Getting here started out with a real adventure, and NOT one of the good kinds. Lewes has been a harbor since the late 1600’s. For part of that time is was a fairly important port. There are 400 years of debris on the bottom. On our third visit, we found some of it.
As we pulled up our chain, it seemed the windlass was working a bit harder than usual, but not anything exceptional, until we got to this:
That steel cable is about an inch and a half across, and is as stiff as a steel bar. We can’t bend it, or move it much at all. It took us about an hour and a half to figure out how it was wrapped around our chain, and maneuver the two so we could drop the cable off.
But we were not done yet! As the anchor came up…
…our “friend” shows up again. We never saw the whole thing, or what, if anything, it was attached to. Careful study of the photo would show that what we have is really just a loop of cable over the anchor, but try as we might, we can’t get it off. We eventually tied a line to the anchor, and disconnected the chain. We lifted, we bounced, we dragged, we puzzled.
After another 2 hours, we FINALLY managed to pry the loop of cable off the anchor and send it back to the bottom. All through this time we are very slowly drifting along with the tide out to sea. Lucky for us there are no shallows or other obstructions in our way.
Clearing this mess was hard, physical labor that lasted nearly 4 hours. We were both exhausted and sore for days…
Also, in the spirit of “Catch and Release”, we didn’t catch any fish offshore, but while making our way up the Chesapeake we pulled some trolling lines and ended up landing a big redfish.
Not just big, but TOO big! the local regulations require you return to the water any fish over 26 inches, so back he went!
And More Boat Work…
Always more boat projects… we have just started on a bunch and will be working hord for the next couple of weeks to get them all done before it’s time to head south for the winter. More details on those will be following!

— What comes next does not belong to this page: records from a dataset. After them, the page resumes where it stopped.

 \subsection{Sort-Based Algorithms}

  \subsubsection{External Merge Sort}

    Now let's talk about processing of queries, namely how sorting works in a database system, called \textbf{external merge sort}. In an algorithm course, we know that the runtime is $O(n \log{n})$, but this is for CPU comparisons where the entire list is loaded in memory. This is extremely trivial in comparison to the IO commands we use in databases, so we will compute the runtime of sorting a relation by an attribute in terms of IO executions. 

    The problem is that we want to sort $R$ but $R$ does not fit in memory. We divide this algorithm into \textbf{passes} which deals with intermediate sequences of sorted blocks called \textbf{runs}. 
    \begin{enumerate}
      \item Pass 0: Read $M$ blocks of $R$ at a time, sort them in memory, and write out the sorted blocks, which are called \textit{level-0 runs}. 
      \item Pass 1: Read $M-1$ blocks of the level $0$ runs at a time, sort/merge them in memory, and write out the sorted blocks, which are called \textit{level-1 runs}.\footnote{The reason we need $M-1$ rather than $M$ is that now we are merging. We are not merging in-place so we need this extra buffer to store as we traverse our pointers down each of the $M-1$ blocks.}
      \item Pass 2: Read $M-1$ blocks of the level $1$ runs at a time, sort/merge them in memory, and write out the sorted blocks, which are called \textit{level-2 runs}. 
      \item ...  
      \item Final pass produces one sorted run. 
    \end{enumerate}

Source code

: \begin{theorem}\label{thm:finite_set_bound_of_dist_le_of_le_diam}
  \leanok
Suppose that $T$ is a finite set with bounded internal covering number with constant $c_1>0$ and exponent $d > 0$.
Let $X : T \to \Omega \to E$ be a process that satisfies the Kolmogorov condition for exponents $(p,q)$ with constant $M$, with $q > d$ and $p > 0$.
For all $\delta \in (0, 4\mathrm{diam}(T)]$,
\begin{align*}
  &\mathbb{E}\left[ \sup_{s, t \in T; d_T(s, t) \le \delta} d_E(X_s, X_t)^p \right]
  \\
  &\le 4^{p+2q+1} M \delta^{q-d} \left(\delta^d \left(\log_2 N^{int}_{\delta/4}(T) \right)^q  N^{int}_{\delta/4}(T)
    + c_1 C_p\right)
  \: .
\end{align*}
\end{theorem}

If you are in the area, feel free to stop by, we would welcome an excuse to take a break!
Great post. Having an angle grinder would be necessary to cut through cable that large.
Funny you should say that… we actually tried cutting it with our angle grinder! Yes, it did cut it, but the cable was under so much tension and torsion that every time I cut through a strand, it would pinch the cutting wheel and destroy it! It was very slow going.